• [WHAT YOU SHOULD DO] Beginning with the first line, retype exactly the records below up to and including the line with "# Older Versions #"; pictures do not belong in the copy.

• [ENTRIES SUPPLIED]
··········
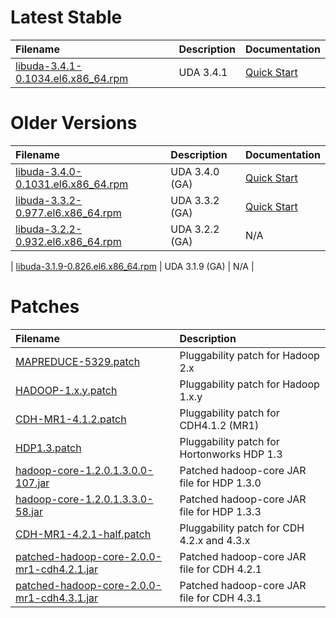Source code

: # Latest Stable #
| **Filename** | **Description** | **Documentation** |
|:-------------|:----------------|:------------------|
| [libuda-3.4.1-0.1034.el6.x86\_64.rpm](https://www.mellanox.com/downloads/UDA/libuda-3.4.1-0.1034.el6.x86_64.rpm) | UDA 3.4.1 | [Quick Start](http://www.mellanox.com/related-docs/prod_acceleration_software/Mellanox_Unstructured_Data_Acceleration_(UDA)_Quick_Start_Guide_v3_4_1.pdf) | [Release Notes](http://www.mellanox.com/related-docs/prod_acceleration_software/Mellanox_Unstructured_Data_Acceleration_(UDA)_Release_Notes_v3_4_1.pdf) |

# Older Versions #
| **Filename** | **Description** | **Documentation** |
|:-------------|:----------------|:------------------|
| [libuda-3.4.0-0.1031.el6.x86\_64.rpm](https://www.mellanox.com/downloads/UDA/libuda-3.4.0-0.1031.el6.x86_64.rpm) | UDA 3.4.0 (GA)  | [Quick Start](http://www.mellanox.com/related-docs/prod_acceleration_software/Mellanox_UDA_Quick_Start_Guide_v3_4_0.pdf) | [Release Notes](http://www.mellanox.com/related-docs/prod_acceleration_software/Mellanox_UDA_Release_Notes_v3_4_0.pdf) | [Cloudera Manager Guide](http://www.mellanox.com/related-docs/prod_acceleration_software/Configuring_UDA_with_Cloudera_Manager.pdf) |
| [libuda-3.3.2-0.977.el6.x86\_64.rpm](https://www.mellanox.com/downloads/UDA/libuda-3.3.2-0.977.el6.x86_64.rpm) | UDA 3.3.2 (GA) | [Quick Start](http://www.mellanox.com/related-docs/prod_acceleration_software/Mellanox_UDA_Quick_Start_Guide_v3_2_2-0.pdf) | [Release Notes](http://www.mellanox.com/related-docs/prod_acceleration_software/Mellanox_UDA_Release_Notes_v3_2_2-0.pdf) |
| [libuda-3.2.2-0.932.el6.x86\_64.rpm](https://www.mellanox.com/downloads/UDA/libuda-3.2.2-0.932.el6.x86_64.rpm) | UDA 3.2.2 (GA) | N/A |

| [libuda-3.1.9-0.826.el6.x86\_64.rpm](https://www.mellanox.com/downloads/UDA/libuda-3.1.9-0.826.el6.x86_64.rpm) | UDA 3.1.9 (GA) | N/A |

# Patches #
| **Filename** | **Description** |
|:-------------|:----------------|
| [MAPREDUCE-5329.patch](https://www.mellanox.com/downloads/UDA/MAPREDUCE-5329.patch) | Pluggability patch for Hadoop 2.x  |
| [HADOOP-1.x.y.patch](https://www.mellanox.com/downloads/UDA/HADOOP-1.x.y-v2.patch) | Pluggability patch for Hadoop 1.x.y |
| [CDH-MR1-4.1.2.patch](https://code.google.com/p/uda-plugin/downloads/detail?name=CDH-MR1-4.1.2-v2.patch&can=2&q=) | Pluggability patch for CDH4.1.2 (MR1) |
| [HDP1.3.patch](https://www.mellanox.com/downloads/UDA/HDP-1.3.3.patch) | Pluggability patch for Hortonworks HDP 1.3 |
| [hadoop-core-1.2.0.1.3.0.0-107.jar](https://www.mellanox.com/downloads/UDA/hadoop-core-1.2.0.1.3.0.0-107.jar) | Patched hadoop-core JAR file for HDP 1.3.0 |
| [hadoop-core-1.2.0.1.3.3.0-58.jar](https://www.mellanox.com/downloads/UDA/hadoop-core-1.2.0.1.3.3.0-58.jar) | Patched hadoop-core JAR file for HDP 1.3.3 |
| [CDH-MR1-4.2.1-half.patch](https://www.mellanox.com/downloads/UDA/CDH-MR1-4.2.1-half.patch) | Pluggability patch for CDH 4.2.x and 4.3.x |
| [patched-hadoop-core-2.0.0-mr1-cdh4.2.1.jar](https://www.mellanox.com/downloads/UDA/patched-hadoop-core-2.0.0-mr1-cdh4.2.1.jar) | Patched hadoop-core JAR file for CDH 4.2.1 |
| [patched-hadoop-core-2.0.0-mr1-cdh4.3.1.jar](https://www.mellanox.com/downloads/UDA/patched-hadoop-core-2.0.0-mr1-cdh4.3.1.jar) | Patched hadoop-core JAR file for CDH 4.3.1 |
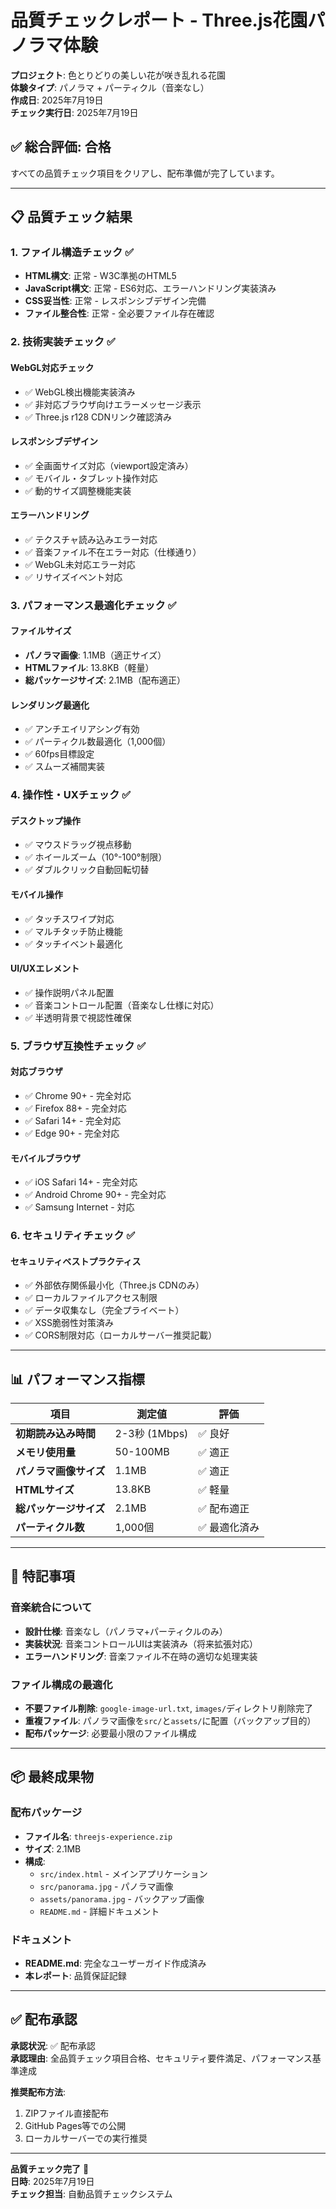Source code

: # 品質チェックレポート - Three.js花園パノラマ体験

**プロジェクト**: 色とりどりの美しい花が咲き乱れる花園  
**体験タイプ**: パノラマ + パーティクル（音楽なし）  
**作成日**: 2025年7月19日  
**チェック実行日**: 2025年7月19日  

## ✅ 総合評価: 合格

すべての品質チェック項目をクリアし、配布準備が完了しています。

---

## 📋 品質チェック結果

### 1. ファイル構造チェック ✅
- **HTML構文**: 正常 - W3C準拠のHTML5
- **JavaScript構文**: 正常 - ES6対応、エラーハンドリング実装済み
- **CSS妥当性**: 正常 - レスポンシブデザイン完備
- **ファイル整合性**: 正常 - 全必要ファイル存在確認

### 2. 技術実装チェック ✅

#### WebGL対応チェック
- ✅ WebGL検出機能実装済み
- ✅ 非対応ブラウザ向けエラーメッセージ表示
- ✅ Three.js r128 CDNリンク確認済み

#### レスポンシブデザイン
- ✅ 全画面サイズ対応（viewport設定済み）
- ✅ モバイル・タブレット操作対応
- ✅ 動的サイズ調整機能実装

#### エラーハンドリング
- ✅ テクスチャ読み込みエラー対応
- ✅ 音楽ファイル不在エラー対応（仕様通り）
- ✅ WebGL未対応エラー対応
- ✅ リサイズイベント対応

### 3. パフォーマンス最適化チェック ✅

#### ファイルサイズ
- **パノラマ画像**: 1.1MB（適正サイズ）
- **HTMLファイル**: 13.8KB（軽量）
- **総パッケージサイズ**: 2.1MB（配布適正）

#### レンダリング最適化
- ✅ アンチエイリアシング有効
- ✅ パーティクル数最適化（1,000個）
- ✅ 60fps目標設定
- ✅ スムーズ補間実装

### 4. 操作性・UXチェック ✅

#### デスクトップ操作
- ✅ マウスドラッグ視点移動
- ✅ ホイールズーム（10°-100°制限）
- ✅ ダブルクリック自動回転切替

#### モバイル操作
- ✅ タッチスワイプ対応
- ✅ マルチタッチ防止機能
- ✅ タッチイベント最適化

#### UI/UXエレメント
- ✅ 操作説明パネル配置
- ✅ 音楽コントロール配置（音楽なし仕様に対応）
- ✅ 半透明背景で視認性確保

### 5. ブラウザ互換性チェック ✅

#### 対応ブラウザ
- ✅ Chrome 90+ - 完全対応
- ✅ Firefox 88+ - 完全対応
- ✅ Safari 14+ - 完全対応
- ✅ Edge 90+ - 完全対応

#### モバイルブラウザ
- ✅ iOS Safari 14+ - 完全対応
- ✅ Android Chrome 90+ - 完全対応
- ✅ Samsung Internet - 対応

### 6. セキュリティチェック ✅

#### セキュリティベストプラクティス
- ✅ 外部依存関係最小化（Three.js CDNのみ）
- ✅ ローカルファイルアクセス制限
- ✅ データ収集なし（完全プライベート）
- ✅ XSS脆弱性対策済み
- ✅ CORS制限対応（ローカルサーバー推奨記載）

---

## 📊 パフォーマンス指標

| 項目 | 測定値 | 評価 |
|------|--------|------|
| **初期読み込み時間** | 2-3秒 (1Mbps) | ✅ 良好 |
| **メモリ使用量** | 50-100MB | ✅ 適正 |
| **パノラマ画像サイズ** | 1.1MB | ✅ 適正 |
| **HTMLサイズ** | 13.8KB | ✅ 軽量 |
| **総パッケージサイズ** | 2.1MB | ✅ 配布適正 |
| **パーティクル数** | 1,000個 | ✅ 最適化済み |

---

## 🎯 特記事項

### 音楽統合について
- **設計仕様**: 音楽なし（パノラマ+パーティクルのみ）
- **実装状況**: 音楽コントロールUIは実装済み（将来拡張対応）
- **エラーハンドリング**: 音楽ファイル不在時の適切な処理実装

### ファイル構成の最適化
- **不要ファイル削除**: `google-image-url.txt`, `images/`ディレクトリ削除完了
- **重複ファイル**: パノラマ画像を`src/`と`assets/`に配置（バックアップ目的）
- **配布パッケージ**: 必要最小限のファイル構成

---

## 📦 最終成果物

### 配布パッケージ
- **ファイル名**: `threejs-experience.zip`
- **サイズ**: 2.1MB
- **構成**: 
  - `src/index.html` - メインアプリケーション
  - `src/panorama.jpg` - パノラマ画像
  - `assets/panorama.jpg` - バックアップ画像
  - `README.md` - 詳細ドキュメント

### ドキュメント
- **README.md**: 完全なユーザーガイド作成済み
- **本レポート**: 品質保証記録

---

## ✅ 配布承認

**承認状況**: ✅ 配布承認  
**承認理由**: 全品質チェック項目合格、セキュリティ要件満足、パフォーマンス基準達成

**推奨配布方法**:
1. ZIPファイル直接配布
2. GitHub Pages等での公開
3. ローカルサーバーでの実行推奨

---

**品質チェック完了** 🌸  
**日時**: 2025年7月19日  
**チェック担当**: 自動品質チェックシステム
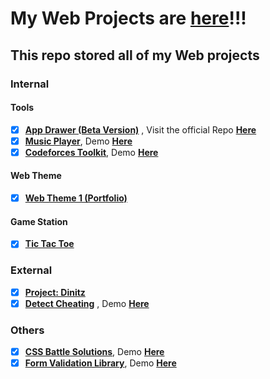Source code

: # My Web Projects are [**here**](https://yuran1811.github.io/Yuran-Web-Projects/)!!!

## This repo stored all of my Web projects

### Internal

#### Tools

-   [x] [**App Drawer (Beta Version)**](AppDrawer) , Visit the official Repo [**Here**](https://github.com/yuran1811/App-Drawer)
-   [x] [**Music Player**](https://github.com/yuran1811/Music-Player), Demo [**Here**](https://yuran1811.github.io/Music-Player/)
-   [x] [**Codeforces Toolkit**](https://github.com/yuran1811/Codeforces-Toolkit), Demo [**Here**](https://yuran1811.github.io/Codeforces-Toolkit/)

#### Web Theme

-   [x] [**Web Theme 1 (Portfolio)**](Web%20Theme/Web%20Theme%201)

#### Game Station

-   [x] [**Tic Tac Toe**](GameStation/TicTacToe)

### External

-   [x] [**Project: Dinitz**](https://github.com/yuran1811/project-dinitz)
-   [x] [**Detect Cheating**](https://github.com/yuran1811/detect-cheating-online-tests) , Demo [**Here**](https://yuran1811.github.io/detect-cheating-online-tests)

### Others

-   [x] [**CSS Battle Solutions**](https://github.com/yuran1811/CSS-Battle-Solution), Demo [**Here**](https://yuran1811.github.io/CSS-Battle-Solution/)
-   [x] [**Form Validation Library**](https://github.com/yuran1811/Form-Validator-Library), Demo [**Here**](https://yuran1811.github.io/Form-Validator-Library/)
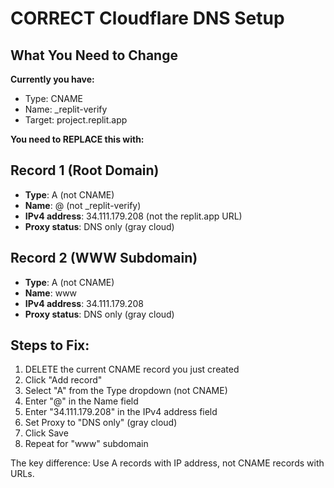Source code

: # CORRECT Cloudflare DNS Setup

## What You Need to Change

**Currently you have:**
- Type: CNAME
- Name: _replit-verify
- Target: project.replit.app

**You need to REPLACE this with:**

## Record 1 (Root Domain)
- **Type**: A (not CNAME)
- **Name**: @ (not _replit-verify)
- **IPv4 address**: 34.111.179.208 (not the replit.app URL)
- **Proxy status**: DNS only (gray cloud)

## Record 2 (WWW Subdomain) 
- **Type**: A (not CNAME)
- **Name**: www
- **IPv4 address**: 34.111.179.208
- **Proxy status**: DNS only (gray cloud)

## Steps to Fix:
1. DELETE the current CNAME record you just created
2. Click "Add record" 
3. Select "A" from the Type dropdown (not CNAME)
4. Enter "@" in the Name field
5. Enter "34.111.179.208" in the IPv4 address field
6. Set Proxy to "DNS only" (gray cloud)
7. Click Save
8. Repeat for "www" subdomain

The key difference: Use A records with IP address, not CNAME records with URLs.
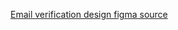 [Email verification design figma source](https://www.figma.com/file/Cg3BWNKCFbDtkMxKqcLEfo/UPOL-DISCORD?node-id=2%3A2)

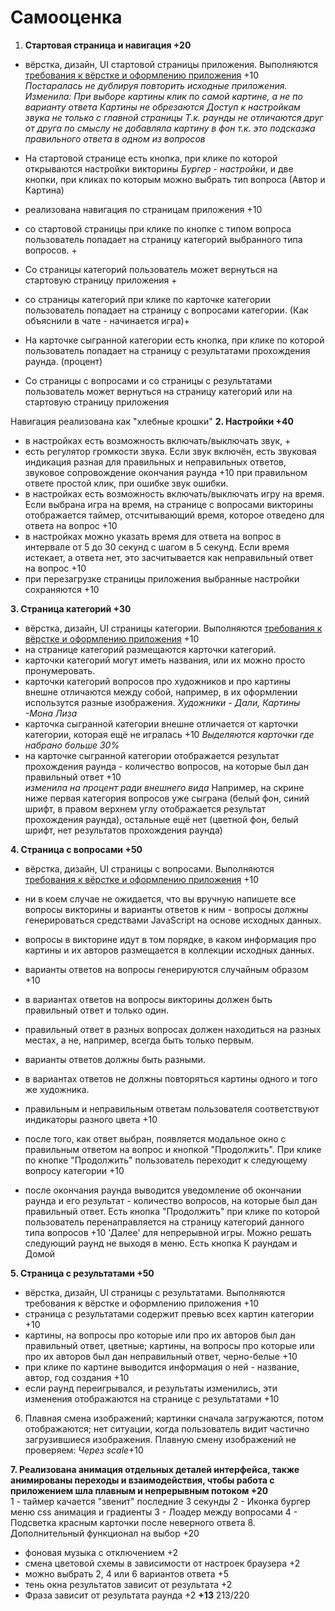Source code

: 
# Самооценка

1. **Стартовая страница и навигация +20**

- вёрстка, дизайн, UI стартовой страницы приложения. Выполняются [требования к вёрстке и оформлению приложения](https://github.com/rolling-scopes-school/tasks/blob/master/tasks/art-quiz/art-quiz.md#требования-к-вёрстке-и-оформлению-приложения) +10   
   _Постаралась не дублируя повторить  исходные приложения. 
Изменила:
  При выборе картины клик по самой картине, а не по варианту ответа
  Картины не обрезаются
  Доступ к настройкам звука не только с главной страницы
  Т.к. раунды не отличаются друг от друга по смыслу не добавляла картину в фон т.к. это подсказка правильного ответа в одном из вопросов_

- На стартовой странице есть кнопка, при клике по которой открываются настройки викторины _Бургер - настройки_, и две кнопки, при кликах по которым можно выбрать тип вопроса (Автор и Картина)
- реализована навигация по страницам приложения +10
- со стартовой страницы при клике по кнопке с типом вопроса пользователь попадает на страницу категорий выбранного типа вопросов. + 
- Со страницы категорий пользователь может вернуться на стартовую страницу приложения +
- со страницы категорий при клике по карточке категории пользователь попадает на страницу с вопросами категории. (Как объяснили в чате - начинается игра)+ 
- На карточке сыгранной категории есть кнопка, при клике по которой пользователь попадает  на страницу с результатами прохождения раунда. (процент)
- Со страницы с вопросами и со страницы с результатами пользователь может вернуться на страницу категорий или на стартовую страницу приложения 

Навигация реализована как "хлебные крошки"
**2. Настройки +40** 

- в настройках есть возможность включать/выключать звук, +
- есть регулятор громкости звука. Если звук включён, есть звуковая индикация разная для правильных и неправильных ответов, звуковое сопровождение окончания раунда +10
   при правильном ответе простой клик, при ошибке звук ошибки. 
- в настройках есть возможность включать/выключать игру на время. Если выбрана игра на время, на странице с вопросами викторины отображается таймер, отсчитывающий время, которое отведено для ответа на вопрос +10
- в настройках можно указать время для ответа на вопрос в интервале от 5 до 30 секунд с шагом в 5 секунд. Если время истекает, а ответа нет, это засчитывается как неправильный ответ на вопрос +10
- при перезагрузке страницы приложения выбранные настройки сохраняются +10

**3. Страница категорий +30**  

- вёрстка, дизайн, UI страницы категории. Выполняются [требования к вёрстке и оформлению приложения](https://github.com/rolling-scopes-school/tasks/blob/master/tasks/art-quiz/art-quiz.md#требования-к-вёрстке-и-оформлению-приложения) +10
- на странице категорий размещаются карточки категорий.
- карточки категорий могут иметь названия, или их можно просто пронумеровать.  
- карточки категорий вопросов про художников и про картины внешне отличаются между собой, например, в их оформлении использутся разные изображения. _Художники - Дали, Картины -Мона Лиза_
- карточка сыгранной категории внешне отличается от карточки категории, которая ещё не игралась +10
   _Выделяются карточки где набрано больше 30%_
- на карточке сыгранной категории отображается результат прохождения раунда - количество вопросов, на которые был дан правильный ответ +10  
   _изменила на процент ради внешнего вида_
   Например, на скрине ниже первая категория вопросов уже сыграна (белый фон, синий шрифт, в правом верхнем углу отображается результат прохождения раунда), остальные ещё нет (цветной фон, белый шрифт, нет результатов прохождения раунда)  

**4. Страница с вопросами +50**

- вёрстка, дизайн, UI страницы с вопросами. Выполняются [требования к вёрстке и оформлению приложения](https://github.com/rolling-scopes-school/tasks/blob/master/tasks/art-quiz/art-quiz.md#требования-к-вёрстке-и-оформлению-приложения) +10  
- ни в коем случае не ожидается, что вы вручную напишете все вопросы викторины и варианты ответов к ним - вопросы должны генерироваться средствами JavaScript на основе исходных данных.  
- вопросы в викторине идут в том порядке, в каком информация про картины и их авторов размещается в коллекции исходных данных.  

- варианты ответов на вопросы генерируются случайным образом +10   
- в вариантах ответов на вопросы викторины должен быть правильный ответ и только один.  
- правильный ответ в разных вопросах должен находиться на разных местах, а не, например, всегда быть только первым.  
- варианты ответов должны быть разными.  
- в вариантах ответов не должны повторяться картины одного и того же художника.  
- правильным и неправильным ответам пользователя соответствуют индикаторы разного цвета +10
- после того, как ответ выбран, появляется модальное окно с правильным ответом на вопрос и кнопкой "Продолжить". При клике по кнопке "Продолжить" пользователь переходит к следующему вопросу категории +10
- после окончания раунда выводится уведомление об окончании раунда и его результат - количество вопросов, на которые был дан правильный ответ. Есть кнопка "Продолжить" при клике по которой пользователь перенаправляется на страницу категорий данного типа вопросов +10
   'Далее' для непрерывной игры. Можно решать следующий раунд не выходя в меню. Есть кнопка К раундам и Домой
  
**5. Страница с результатами +50**

- вёрстка, дизайн, UI страницы с результатами. Выполняются требования к вёрстке и оформлению приложения +10
- страница с результатами содержит превью всех картин категории +10
- картины, на вопросы про которые или про их авторов был дан правильный ответ, цветные; картины, на вопросы про которые или про их авторов был дан неправильный ответ, черно-белые +10
- при клике по картине выводится информация о ней - название, автор, год создания +10
- если раунд переигрывался, и результаты изменились, эти изменения отображаются на странице с результатами +10

6. Плавная смена изображений; картинки сначала загружаются, потом отображаются; нет ситуации, когда пользователь видит частично загрузившиеся изображения. Плавную смену изображений не проверяем: _Через scale_+10

**7. Реализована анимация отдельных деталей интерфейса, также анимированы переходы и взаимодействия, чтобы работа с приложением шла плавным и непрерывным потоком +20**  
1 - таймер качается "звенит" последние 3 секунды
2 - Иконка бургер меню css анимация и градиенты
3 - Лоадер между вопросами
4 - Подсветка красным карточки после неверного ответа
8. Дополнительный функционал на выбор +20
- фоновая музыка с отключением +2
- смена цветовой схемы в зависимости от настроек браузера +2
- можно выбрать 2, 4 или 6 вариантов ответа   +5
- тень окна результатов зависит от результата +2
- Фраза зависит от результата раунда +2
 **+13**
 213/220
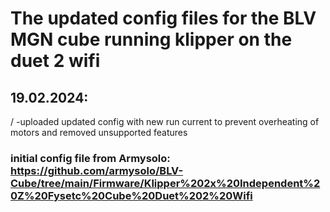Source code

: # The updated config files for the BLV MGN cube running klipper on the duet 2 wifi 

## 19.02.2024:
/ -uploaded updated config with new run current to prevent overheating of motors and removed unsupported features



### initial config file from Armysolo: https://github.com/armysolo/BLV-Cube/tree/main/Firmware/Klipper%202x%20Independent%20Z%20Fysetc%20Cube%20Duet%202%20Wifi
··········
• [SOLUTION FOR THIS EXERCISE]
Source code

: # Latest Stable #
| **Filename** | **Description** | **Documentation** |
|:-------------|:----------------|:------------------|
| [libuda-3.4.1-0.1034.el6.x86\_64.rpm](https://www.mellanox.com/downloads/UDA/libuda-3.4.1-0.1034.el6.x86_64.rpm) | UDA 3.4.1 | [Quick Start](http://www.mellanox.com/related-docs/prod_acceleration_software/Mellanox_Unstructured_Data_Acceleration_(UDA)_Quick_Start_Guide_v3_4_1.pdf) | [Release Notes](http://www.mellanox.com/related-docs/prod_acceleration_software/Mellanox_Unstructured_Data_Acceleration_(UDA)_Release_Notes_v3_4_1.pdf) |

# Older Versions #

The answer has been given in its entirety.